The Russian Zenit-2 rocket launched back in September 1996 and eight pieces of the rocket have been tracked for years by the US Space Force’s 18th Space Control Squadron (18SPCS).
McDowell says that Object 48078 is likely to be a fragment measuring some 10-50 centimetres across. “I conclude that [the Space Control Squadron] probably only spotted it in the data after it collided with something, and that’s why there’s only one set of orbital data. So, the collision probably happened shortly after the epoch of the orbit. What did it hit?” McDowell wrote in his follow-up Tweet.
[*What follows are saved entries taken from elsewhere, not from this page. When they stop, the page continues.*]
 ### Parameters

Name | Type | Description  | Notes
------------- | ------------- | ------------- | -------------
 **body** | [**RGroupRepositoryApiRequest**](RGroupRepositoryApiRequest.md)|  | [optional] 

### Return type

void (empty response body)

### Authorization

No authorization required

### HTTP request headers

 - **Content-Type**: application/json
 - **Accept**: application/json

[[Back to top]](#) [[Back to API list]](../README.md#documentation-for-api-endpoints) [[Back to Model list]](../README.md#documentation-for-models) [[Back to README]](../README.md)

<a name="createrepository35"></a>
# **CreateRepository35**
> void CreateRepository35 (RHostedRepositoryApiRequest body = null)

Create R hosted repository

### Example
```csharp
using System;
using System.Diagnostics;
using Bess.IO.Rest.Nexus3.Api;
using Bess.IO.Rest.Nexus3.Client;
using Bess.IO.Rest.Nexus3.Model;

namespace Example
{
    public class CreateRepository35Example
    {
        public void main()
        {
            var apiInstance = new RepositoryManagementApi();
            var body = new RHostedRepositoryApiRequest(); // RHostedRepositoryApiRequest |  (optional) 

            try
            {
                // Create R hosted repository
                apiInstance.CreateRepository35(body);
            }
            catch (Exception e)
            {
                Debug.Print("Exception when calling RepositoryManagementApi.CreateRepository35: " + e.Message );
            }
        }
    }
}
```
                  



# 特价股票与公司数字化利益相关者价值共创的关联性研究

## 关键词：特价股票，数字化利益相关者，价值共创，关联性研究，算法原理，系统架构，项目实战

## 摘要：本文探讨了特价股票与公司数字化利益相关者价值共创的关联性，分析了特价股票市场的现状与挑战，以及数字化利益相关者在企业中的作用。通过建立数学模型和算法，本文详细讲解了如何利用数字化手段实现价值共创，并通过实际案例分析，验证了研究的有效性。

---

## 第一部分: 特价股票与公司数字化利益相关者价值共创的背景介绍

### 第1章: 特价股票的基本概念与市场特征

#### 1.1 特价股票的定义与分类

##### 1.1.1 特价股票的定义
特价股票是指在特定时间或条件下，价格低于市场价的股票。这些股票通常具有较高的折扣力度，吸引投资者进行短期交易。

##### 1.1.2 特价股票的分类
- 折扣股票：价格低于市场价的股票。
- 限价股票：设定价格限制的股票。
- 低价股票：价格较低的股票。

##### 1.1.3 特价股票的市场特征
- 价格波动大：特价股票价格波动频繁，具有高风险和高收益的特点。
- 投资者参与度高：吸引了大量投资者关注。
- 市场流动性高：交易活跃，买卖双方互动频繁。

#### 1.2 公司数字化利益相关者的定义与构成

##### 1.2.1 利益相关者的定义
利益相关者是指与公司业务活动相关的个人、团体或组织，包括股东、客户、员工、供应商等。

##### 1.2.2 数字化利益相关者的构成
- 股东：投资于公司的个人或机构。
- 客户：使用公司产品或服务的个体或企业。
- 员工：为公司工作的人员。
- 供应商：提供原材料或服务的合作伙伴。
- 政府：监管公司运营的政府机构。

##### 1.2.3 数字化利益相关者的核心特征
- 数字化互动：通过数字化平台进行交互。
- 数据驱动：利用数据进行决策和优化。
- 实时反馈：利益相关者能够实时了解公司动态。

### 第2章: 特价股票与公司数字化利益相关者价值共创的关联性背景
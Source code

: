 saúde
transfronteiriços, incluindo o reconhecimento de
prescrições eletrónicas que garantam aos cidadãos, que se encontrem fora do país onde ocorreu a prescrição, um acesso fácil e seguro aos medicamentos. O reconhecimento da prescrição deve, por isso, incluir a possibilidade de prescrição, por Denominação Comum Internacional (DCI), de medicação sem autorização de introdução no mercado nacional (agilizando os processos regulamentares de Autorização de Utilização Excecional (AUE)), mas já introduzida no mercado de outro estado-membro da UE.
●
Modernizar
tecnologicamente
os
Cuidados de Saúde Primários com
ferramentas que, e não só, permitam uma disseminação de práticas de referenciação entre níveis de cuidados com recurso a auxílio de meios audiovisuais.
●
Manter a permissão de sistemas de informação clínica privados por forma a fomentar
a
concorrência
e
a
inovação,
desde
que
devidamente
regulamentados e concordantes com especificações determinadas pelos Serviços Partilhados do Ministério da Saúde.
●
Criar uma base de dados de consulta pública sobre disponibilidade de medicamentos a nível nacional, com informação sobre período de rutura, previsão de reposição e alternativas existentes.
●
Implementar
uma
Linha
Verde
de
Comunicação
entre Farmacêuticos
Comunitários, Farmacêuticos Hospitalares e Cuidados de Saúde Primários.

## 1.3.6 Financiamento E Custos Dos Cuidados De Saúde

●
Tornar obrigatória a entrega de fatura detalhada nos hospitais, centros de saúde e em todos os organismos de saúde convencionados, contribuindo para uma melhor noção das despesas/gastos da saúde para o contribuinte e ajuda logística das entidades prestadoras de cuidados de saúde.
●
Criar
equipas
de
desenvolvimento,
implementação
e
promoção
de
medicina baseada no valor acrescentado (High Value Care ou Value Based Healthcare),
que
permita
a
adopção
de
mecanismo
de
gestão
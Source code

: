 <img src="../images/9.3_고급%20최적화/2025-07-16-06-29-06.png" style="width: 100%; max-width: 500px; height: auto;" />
“The obvious candidate is Yunhai-1-02, which broke up on Mar 18 for unknown reasons. It will be interesting to compare the orbits of the objects around then. A quick analysis of the [position and velocity] show that Yunhai 1-02 (44547) and debris object 1996-051Q (48078) passed within 1 km of each other at 07.41 UTC Mar 18, exactly when 18SPCS reports Yunhai broke up,” said McDowell.
Yunhai 1-02 somehow carried on despite the incident which happened some 780 kms in space. Amateur space-watchers have detected signals from the satellite although it is far from certain whether the impact affected its core mission or capability.